Central to JMP’s design for the Western Concourse is the shell-like diagrid roof of glass, steel, and aluminum that rises 20 meters (66 feet) above the ground at its highest point. Engineered by Arup, the vast canopy splays out from a great steel funnel located a few feet from the historic station’s western façade. (Yet another constraint was that no additional load could be placed on the station wall itself.) Intersecting branches of steel spread downward, spanning out in a 74-meter (243-foot) radius from that central point. A ring of 16 supporting columns at the outer edge takes the load. With no supporting columns in between, the Western Concourse is now the largest single-span structure in Europe.

Outside, the semicircle of the concourse deliberately mimics (and, in fact, fills) the curve of the nearby Great Northern Hotel. Completed two years after the original King’s Cross station, the hotel was also designed by the same architect, Lewis Cubitt. The geometry repeats again inside the concourse, where a mezzanine level—supported by decorative iron brackets and covered with 5 million gleaming, white ceramic tiles, coated to repel dirt—follows a similar sinuous line. To meet the design brief from the station’s owner, Network Rail, the structure provides space for a range of shops and cafés that overlook the ground-floor plaza.

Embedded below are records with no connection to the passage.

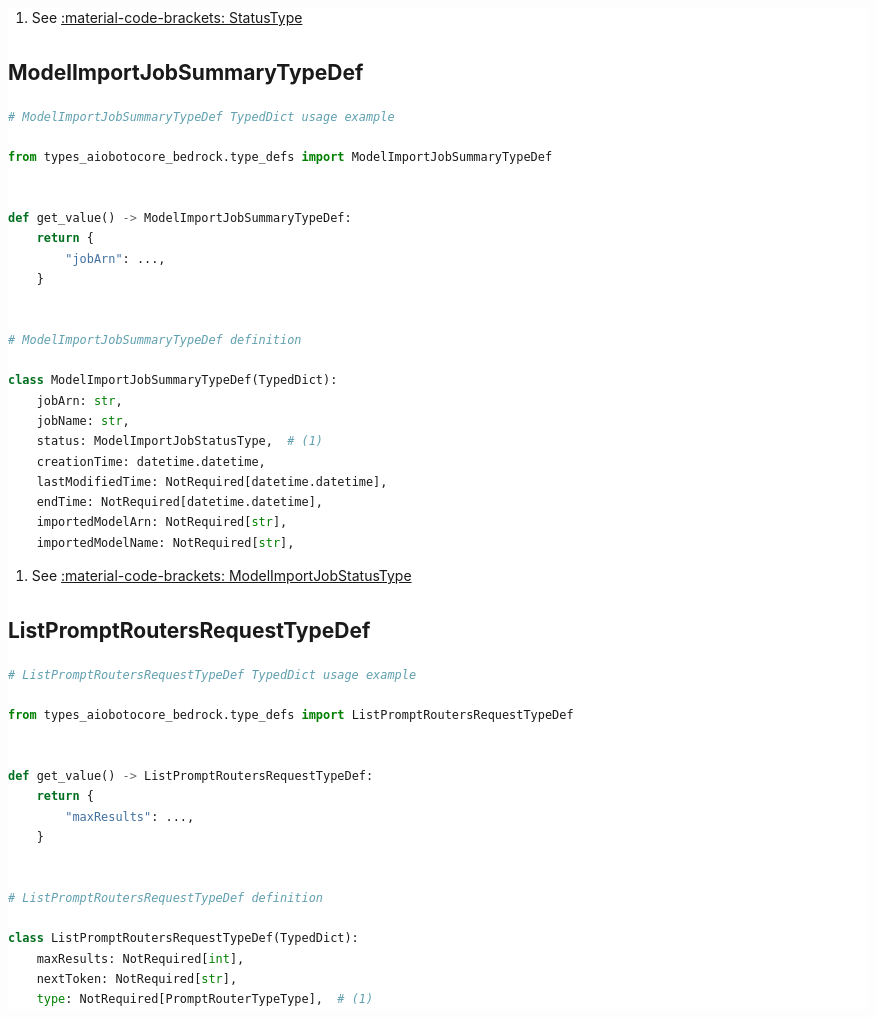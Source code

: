 1. See [:material-code-brackets: StatusType](./literals.md#statustype)

## ModelImportJobSummaryTypeDef

```python
# ModelImportJobSummaryTypeDef TypedDict usage example

from types_aiobotocore_bedrock.type_defs import ModelImportJobSummaryTypeDef


def get_value() -> ModelImportJobSummaryTypeDef:
    return {
        "jobArn": ...,
    }


# ModelImportJobSummaryTypeDef definition

class ModelImportJobSummaryTypeDef(TypedDict):
    jobArn: str,
    jobName: str,
    status: ModelImportJobStatusType,  # (1)
    creationTime: datetime.datetime,
    lastModifiedTime: NotRequired[datetime.datetime],
    endTime: NotRequired[datetime.datetime],
    importedModelArn: NotRequired[str],
    importedModelName: NotRequired[str],
```

1. See [:material-code-brackets: ModelImportJobStatusType](./literals.md#modelimportjobstatustype)

## ListPromptRoutersRequestTypeDef

```python
# ListPromptRoutersRequestTypeDef TypedDict usage example

from types_aiobotocore_bedrock.type_defs import ListPromptRoutersRequestTypeDef


def get_value() -> ListPromptRoutersRequestTypeDef:
    return {
        "maxResults": ...,
    }


# ListPromptRoutersRequestTypeDef definition

class ListPromptRoutersRequestTypeDef(TypedDict):
    maxResults: NotRequired[int],
    nextToken: NotRequired[str],
    type: NotRequired[PromptRouterTypeType],  # (1)
```
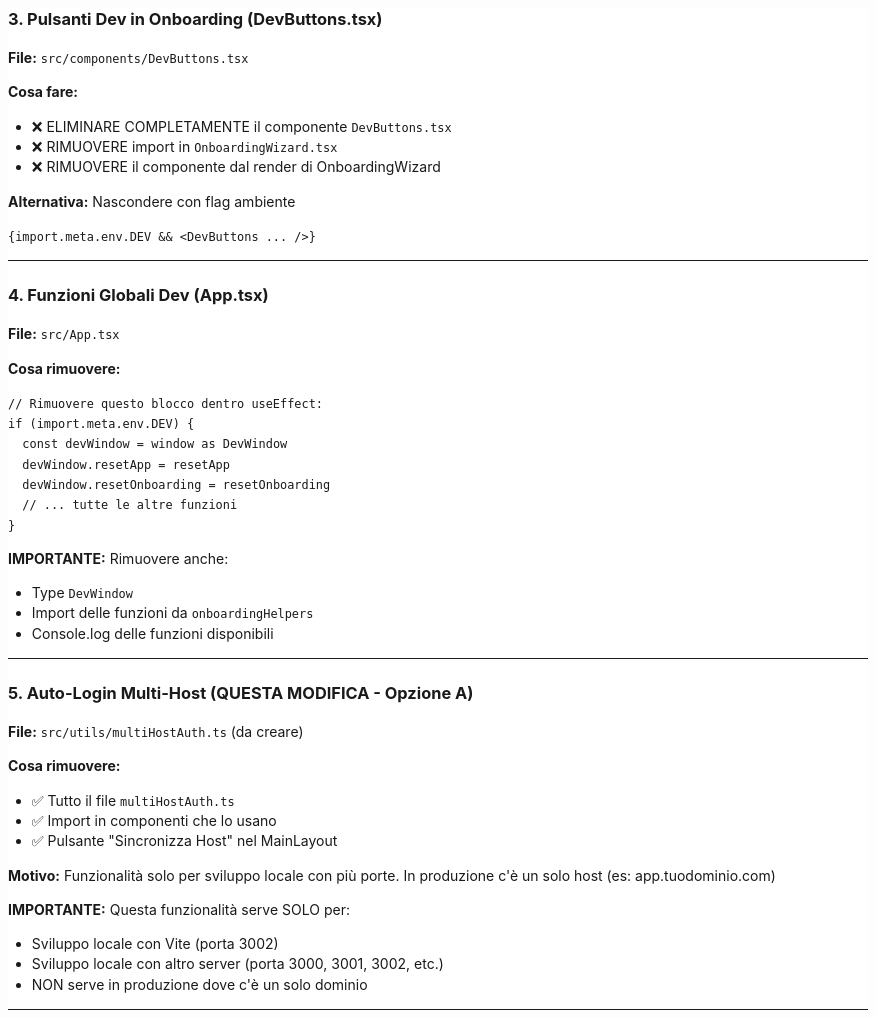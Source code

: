 
### **3. Pulsanti Dev in Onboarding (DevButtons.tsx)**
**File:** `src/components/DevButtons.tsx`

**Cosa fare:**
- ❌ ELIMINARE COMPLETAMENTE il componente `DevButtons.tsx`
- ❌ RIMUOVERE import in `OnboardingWizard.tsx`
- ❌ RIMUOVERE il componente dal render di OnboardingWizard

**Alternativa:** Nascondere con flag ambiente
```tsx
{import.meta.env.DEV && <DevButtons ... />}
```

---

### **4. Funzioni Globali Dev (App.tsx)**
**File:** `src/App.tsx`

**Cosa rimuovere:**
```tsx
// Rimuovere questo blocco dentro useEffect:
if (import.meta.env.DEV) {
  const devWindow = window as DevWindow
  devWindow.resetApp = resetApp
  devWindow.resetOnboarding = resetOnboarding
  // ... tutte le altre funzioni
}
```

**IMPORTANTE:** Rimuovere anche:
- Type `DevWindow`
- Import delle funzioni da `onboardingHelpers`
- Console.log delle funzioni disponibili

---

### **5. Auto-Login Multi-Host (QUESTA MODIFICA - Opzione A)**
**File:** `src/utils/multiHostAuth.ts` (da creare)

**Cosa rimuovere:**
- ✅ Tutto il file `multiHostAuth.ts`
- ✅ Import in componenti che lo usano
- ✅ Pulsante "Sincronizza Host" nel MainLayout

**Motivo:** Funzionalità solo per sviluppo locale con più porte.
In produzione c'è un solo host (es: app.tuodominio.com)

**IMPORTANTE:** Questa funzionalità serve SOLO per:
- Sviluppo locale con Vite (porta 3002)
- Sviluppo locale con altro server (porta 3000, 3001, 3002, etc.)
- NON serve in produzione dove c'è un solo dominio

---
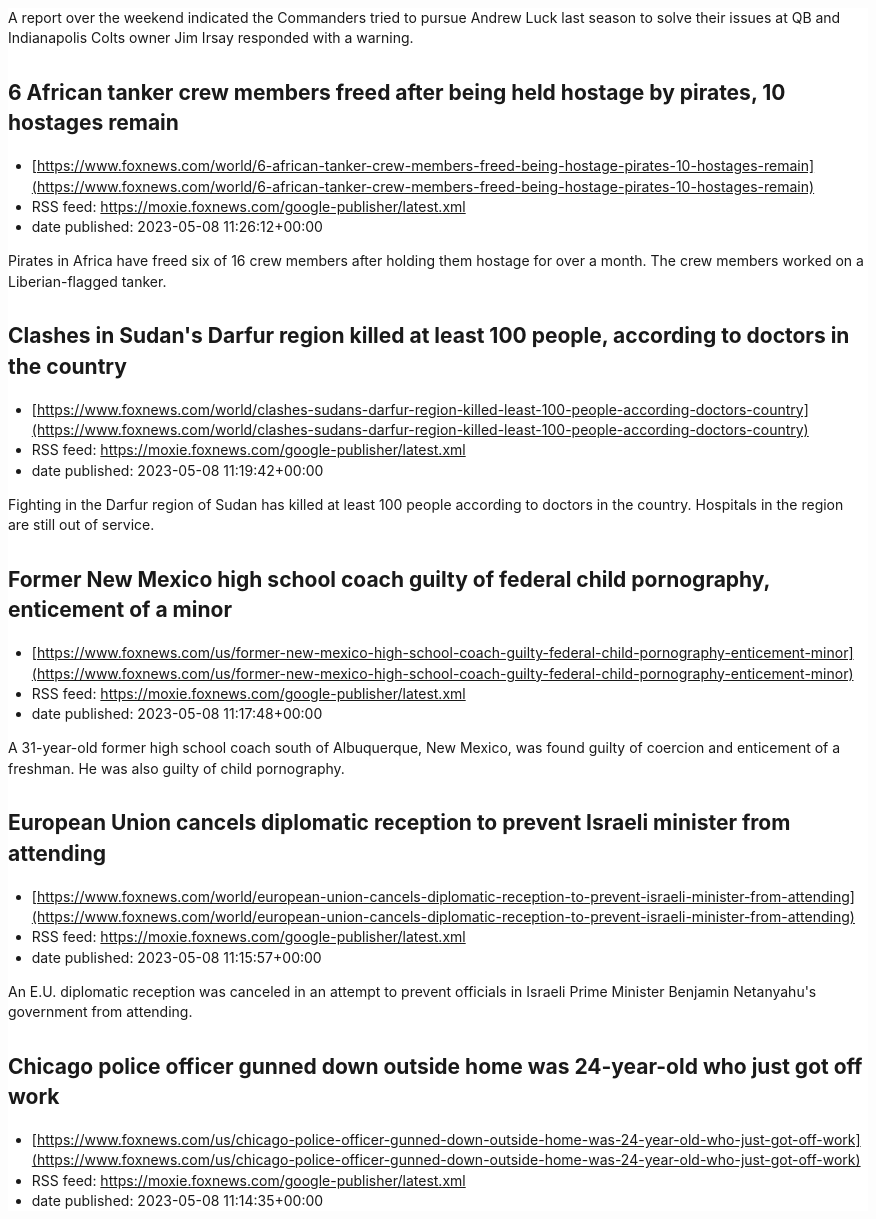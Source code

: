 A report over the weekend indicated the Commanders tried to pursue Andrew Luck last season to solve their issues at QB and Indianapolis Colts owner Jim Irsay responded with a warning.

## 6 African tanker crew members freed after being held hostage by pirates, 10 hostages remain
 - [https://www.foxnews.com/world/6-african-tanker-crew-members-freed-being-hostage-pirates-10-hostages-remain](https://www.foxnews.com/world/6-african-tanker-crew-members-freed-being-hostage-pirates-10-hostages-remain)
 - RSS feed: https://moxie.foxnews.com/google-publisher/latest.xml
 - date published: 2023-05-08 11:26:12+00:00

Pirates in Africa have freed six of 16 crew members after holding them hostage for over a month. The crew members worked on a Liberian-flagged tanker.

## Clashes in Sudan's Darfur region killed at least 100 people, according to doctors in the country
 - [https://www.foxnews.com/world/clashes-sudans-darfur-region-killed-least-100-people-according-doctors-country](https://www.foxnews.com/world/clashes-sudans-darfur-region-killed-least-100-people-according-doctors-country)
 - RSS feed: https://moxie.foxnews.com/google-publisher/latest.xml
 - date published: 2023-05-08 11:19:42+00:00

Fighting in the Darfur region of Sudan has killed at least 100 people according to doctors in the country. Hospitals in the region are still out of service.

## Former New Mexico high school coach guilty of federal child pornography, enticement of a minor
 - [https://www.foxnews.com/us/former-new-mexico-high-school-coach-guilty-federal-child-pornography-enticement-minor](https://www.foxnews.com/us/former-new-mexico-high-school-coach-guilty-federal-child-pornography-enticement-minor)
 - RSS feed: https://moxie.foxnews.com/google-publisher/latest.xml
 - date published: 2023-05-08 11:17:48+00:00

A 31-year-old former high school coach south of Albuquerque, New Mexico, was found guilty of coercion and enticement of a freshman. He was also guilty of child pornography.

## European Union cancels diplomatic reception to prevent Israeli minister from attending
 - [https://www.foxnews.com/world/european-union-cancels-diplomatic-reception-to-prevent-israeli-minister-from-attending](https://www.foxnews.com/world/european-union-cancels-diplomatic-reception-to-prevent-israeli-minister-from-attending)
 - RSS feed: https://moxie.foxnews.com/google-publisher/latest.xml
 - date published: 2023-05-08 11:15:57+00:00

An E.U. diplomatic reception was canceled in an attempt to prevent officials in Israeli Prime Minister Benjamin Netanyahu&apos;s government from attending.

## Chicago police officer gunned down outside home was 24-year-old who just got off work
 - [https://www.foxnews.com/us/chicago-police-officer-gunned-down-outside-home-was-24-year-old-who-just-got-off-work](https://www.foxnews.com/us/chicago-police-officer-gunned-down-outside-home-was-24-year-old-who-just-got-off-work)
 - RSS feed: https://moxie.foxnews.com/google-publisher/latest.xml
 - date published: 2023-05-08 11:14:35+00:00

Inspiration for the roof’s airy glass-and-steel design came partly from the 19th century. “I have always liked the great Victorian glasshouses as at Kew Gardens,” says McAslan, who’s also a keen admirer of Grand Central Terminal in New York. But other influences, he says, included the soaring airports designed by Eero Saarinen—Dulles International in Washington, D.C., and John F. Kennedy International in New York. As at an airport, the departure and arrival areas of King’s Cross are now separate, and McAslan hopes that the elegance of the concourse will capture something of the glamour of air travel. (“Why should air passengers always be treated so well and rail passengers so shabbily?,” he wonders.)

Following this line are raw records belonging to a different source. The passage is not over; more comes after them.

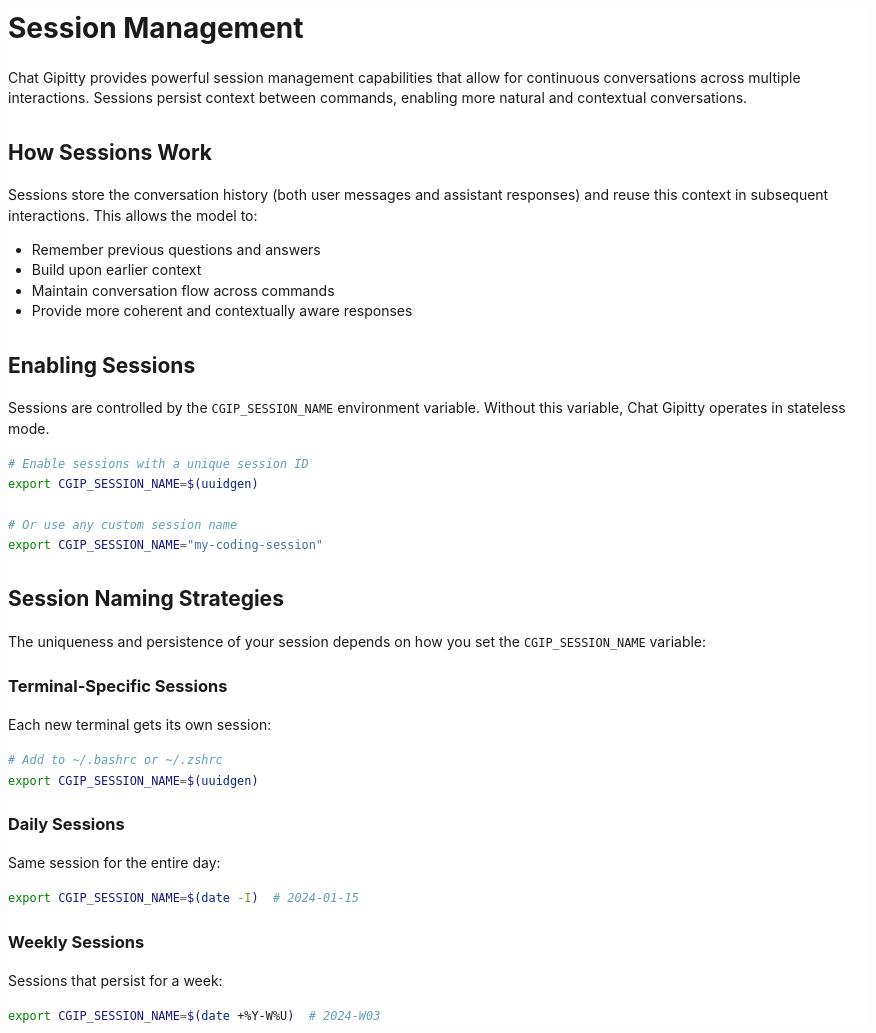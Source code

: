# Session Management

Chat Gipitty provides powerful session management capabilities that allow for continuous conversations across multiple interactions. Sessions persist context between commands, enabling more natural and contextual conversations.

## How Sessions Work

Sessions store the conversation history (both user messages and assistant responses) and reuse this context in subsequent interactions. This allows the model to:

- Remember previous questions and answers
- Build upon earlier context
- Maintain conversation flow across commands
- Provide more coherent and contextually aware responses

## Enabling Sessions

Sessions are controlled by the `CGIP_SESSION_NAME` environment variable. Without this variable, Chat Gipitty operates in stateless mode.

```bash
# Enable sessions with a unique session ID
export CGIP_SESSION_NAME=$(uuidgen)

# Or use any custom session name
export CGIP_SESSION_NAME="my-coding-session"
```

## Session Naming Strategies

The uniqueness and persistence of your session depends on how you set the `CGIP_SESSION_NAME` variable:

### Terminal-Specific Sessions
Each new terminal gets its own session:
```bash
# Add to ~/.bashrc or ~/.zshrc
export CGIP_SESSION_NAME=$(uuidgen)
```

### Daily Sessions
Same session for the entire day:
```bash
export CGIP_SESSION_NAME=$(date -I)  # 2024-01-15
```

### Weekly Sessions
Sessions that persist for a week:
```bash
export CGIP_SESSION_NAME=$(date +%Y-W%U)  # 2024-W03
```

Happily, this reflects the client’s own thinking. Network Rail wanted a building that was more than merely functional. “This wasn’t just about providing more space,” says Ian Fry, the company’s programme director for the Western Concourse. “We wanted something that would give passengers an uplifting experience at the start of their journey.”


Project Credits

Project King’s Cross Station Western Concourse
Client Network Rail
Architect and Master Planner John McAslan + Partners, London—John McAslan, Hiro Aso, Simon Goode, Pauline Nee (key project team); Jasmine Wadia, Mark Bell, Katherine Watts, David Jackson, Aidan Potter, Adam Brown, Philip Veall, Louise Hansen, Sascha Stscherbina, Michael Mason, Dean Kirkwood
Engineer for Roof and Platform Refurbishment and Footbridge to Station Tata Steel Europe
Engineer for Western Range and New Concourse Arup
Architect for King’s Cross Square Stanton Williams
Contractors Laing O’Rourke and Costain Group joint venture (Eastern Range Building); Carillion (Platform 0); Vinci Construction UK (platform refurbishment, footbridge, service yard, Western Range, and new concourse); Kier Rail (roof refurbishment); Osborne Co. (Suburban Train Shed roof repainting)
Cost Consultant Network Rail’s in-house commercial team
Size 7,500 square meters (80,730 square feet)
Cost £547 million ($886 million, total cost for the multiphase King’s Cross station redevelopment, of which the Western Concourse was a part)

Subcontractors

Balustrade Design Rationale; Marsh Bros. Engineering Services (repairs)
Blockwork Walls Swift Brickwork Contractors
Booking Hall Fit-Out A. Edmonds & Co.
Conservation Works Cliveden Conservation
Ceilings MPG Group (corridor, plaster); Design Rationale (stainless steel cladding)
Doors Houston Cox (fire doors); Prima doors (steel doors)
Flooring Gormley Group (Western Concourse granite flooring)
Glazing LeeWarren (glass-wall cladding to public toilets); SkyLight Solutions (roof light)
Heritage Plasterworks Simplicity Mouldings
Masonry Gormley Group (Granite and York stone); Pyramid (brickwork, copings, sills, and cornices)
Mechanical/Electrical NG Bailey
Metal Hatches Bilco
Mezzanine Building Shell Swift Horsman
Painting K&M McLoughlin Decorating
Toilet and Shower Installation Houston Cox
Roofing Mundy Group (Western Range building roofing); Seele (Western Concourse roof structure and cladding)
Screeding Advanced Screeding
Shopfront Screens Houston Cox
Soft Flooring AC Flooring
Southern-end Infill Glazing WrightStyle
Handrails Design Rationale
Station Overlays LeeWarren
Storage Essex Woodcraft; Piper Joinery (storage, cabinets, tables)
Structural Works McGee Group
Walls Design Rationale (stainless steel cladding); MPG Group (plaster)
Wayfinding Houston Cox (signage)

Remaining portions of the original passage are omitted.